Moment of enlightenment

Today I had a moment of enlightenment in every way I could ever imagine. I felt determined to be a different, better, health care provider. I don't care if what I do could ultimately be done faster (with more risk to the patient). What difference does it honestly make if I have to spend an extra two minutes to push a med that can cause irreverisible ototoxicity if given too fast? In the realm of health care, aren't I there to help others heal? I honestly care if the patient I am caring for gets better. He may have been a heavy drinker, life long smoker, bu he still is a person in need of better than 'adequate' care. He needs someone to pay attention to breaks in infection control. Yeah, it does suck if you have to spend the extra 15 seconds rewiping a clave because you accidently touched it and RT/PT is breathing down your neck to get the med in now, but that trust that pt has blindly given you means a lot. Granted they might not entirely trust you, but they must trust you enough if they aren't screaming at you to get out! I had to get this off my chest. I didn't want this feeling to go wasted and forgotten becuase of the more strenuous things I encounter.

Thursday, March 01, 2007

Do you ever have this feeling?

You know when you have that one class, one person, one thing in your life that makes you upset and stupider for letting it be a stressor in your life, and you dont' really know how to cope with it? How do you deal? I think why I am letting this class get to me is because it is A. boring B. seeminly pointless and C. necessary for me to pass with a C. I have NEVER done so crappy on a test that I actually studied for, and I'm worried that our next test is going to be identical. I think the professor feels left out in the 'teaching realm' because her class is the only class that doesn't get a lab with it. (She's said that the first test is 'hard' because people don't consider it important to study for because there isn't a lab.) Okay, to me that screams resentment in which is going to be taken out on the students. I can't just let it go. I need to be proactive instead of dwelling, but I can't yoga it out of my stress out zone. Every little thing about this class gets under my skin, and I really don't want it to because I have to take classes from this lady in the future, and I just want to have as minimal stress as I can. (Living here alone, being financially strapped, and worrying about getting into graduate school are as many stressors as I can handle.)

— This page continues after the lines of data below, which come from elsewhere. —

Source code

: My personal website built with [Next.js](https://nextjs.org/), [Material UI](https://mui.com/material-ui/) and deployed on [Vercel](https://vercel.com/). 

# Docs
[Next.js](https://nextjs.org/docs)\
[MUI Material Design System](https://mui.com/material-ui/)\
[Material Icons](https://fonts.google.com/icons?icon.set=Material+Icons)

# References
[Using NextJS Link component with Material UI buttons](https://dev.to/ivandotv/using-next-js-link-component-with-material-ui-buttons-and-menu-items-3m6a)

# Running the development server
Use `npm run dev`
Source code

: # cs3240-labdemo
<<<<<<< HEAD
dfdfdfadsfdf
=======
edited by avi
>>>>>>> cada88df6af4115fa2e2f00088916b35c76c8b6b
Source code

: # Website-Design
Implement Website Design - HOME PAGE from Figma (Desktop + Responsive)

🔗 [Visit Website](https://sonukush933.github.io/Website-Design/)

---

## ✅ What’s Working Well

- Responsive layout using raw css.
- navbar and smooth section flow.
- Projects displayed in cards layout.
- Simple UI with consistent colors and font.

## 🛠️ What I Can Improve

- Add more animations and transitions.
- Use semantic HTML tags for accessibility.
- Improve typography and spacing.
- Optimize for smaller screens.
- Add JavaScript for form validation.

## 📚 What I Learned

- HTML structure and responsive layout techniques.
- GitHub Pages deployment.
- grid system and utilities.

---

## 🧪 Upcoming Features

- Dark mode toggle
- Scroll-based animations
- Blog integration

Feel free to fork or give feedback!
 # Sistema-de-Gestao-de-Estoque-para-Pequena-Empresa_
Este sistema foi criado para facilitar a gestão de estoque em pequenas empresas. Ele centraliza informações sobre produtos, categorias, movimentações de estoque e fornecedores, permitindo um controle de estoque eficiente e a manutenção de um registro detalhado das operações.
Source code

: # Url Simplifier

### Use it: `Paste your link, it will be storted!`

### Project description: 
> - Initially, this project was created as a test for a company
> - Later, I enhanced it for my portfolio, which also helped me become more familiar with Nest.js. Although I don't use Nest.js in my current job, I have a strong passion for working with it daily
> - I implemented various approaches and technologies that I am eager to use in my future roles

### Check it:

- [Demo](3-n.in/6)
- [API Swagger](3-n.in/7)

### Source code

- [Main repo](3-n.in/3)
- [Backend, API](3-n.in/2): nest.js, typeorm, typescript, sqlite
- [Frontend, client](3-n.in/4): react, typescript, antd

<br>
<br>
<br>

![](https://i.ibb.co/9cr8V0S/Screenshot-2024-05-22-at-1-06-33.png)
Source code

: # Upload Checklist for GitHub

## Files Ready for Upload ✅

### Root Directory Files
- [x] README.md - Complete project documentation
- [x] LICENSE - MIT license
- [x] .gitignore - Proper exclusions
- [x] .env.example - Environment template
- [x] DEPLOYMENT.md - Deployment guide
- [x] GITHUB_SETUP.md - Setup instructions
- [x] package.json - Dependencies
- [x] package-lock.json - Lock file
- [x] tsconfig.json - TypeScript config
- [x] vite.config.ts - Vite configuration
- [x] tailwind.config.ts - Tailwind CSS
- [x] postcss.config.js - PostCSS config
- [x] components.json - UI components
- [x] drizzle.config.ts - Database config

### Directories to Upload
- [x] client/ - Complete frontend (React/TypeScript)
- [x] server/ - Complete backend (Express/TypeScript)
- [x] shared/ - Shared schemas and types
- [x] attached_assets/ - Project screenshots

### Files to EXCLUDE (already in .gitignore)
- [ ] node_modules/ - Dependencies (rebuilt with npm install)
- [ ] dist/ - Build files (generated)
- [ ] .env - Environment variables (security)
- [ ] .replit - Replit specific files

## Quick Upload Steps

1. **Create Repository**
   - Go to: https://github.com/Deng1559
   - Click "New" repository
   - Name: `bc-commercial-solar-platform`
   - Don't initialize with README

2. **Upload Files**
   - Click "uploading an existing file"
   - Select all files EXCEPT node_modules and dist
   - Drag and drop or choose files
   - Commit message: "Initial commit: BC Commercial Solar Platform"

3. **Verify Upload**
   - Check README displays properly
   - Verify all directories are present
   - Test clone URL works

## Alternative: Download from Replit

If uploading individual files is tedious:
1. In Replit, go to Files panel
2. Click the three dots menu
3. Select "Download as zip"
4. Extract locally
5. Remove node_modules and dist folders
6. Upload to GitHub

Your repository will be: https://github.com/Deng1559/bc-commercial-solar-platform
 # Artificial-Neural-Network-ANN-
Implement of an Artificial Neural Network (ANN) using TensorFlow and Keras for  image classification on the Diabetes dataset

I guess it also bothers me that I did so well on different seemingly important and difficult class exam, and I felt like there were no curve balls, therefore why should this measly class be so damn tricky? The point of testing isn't to be 'tricky' the point is to evaluate the information that was taught and learned. Two streets here... not just what was retained. Maybe I just need to look into deeper stress relieving strategies... I'm going to swim and sit in the sauna again tomorrow. That should help. Any more suggestions?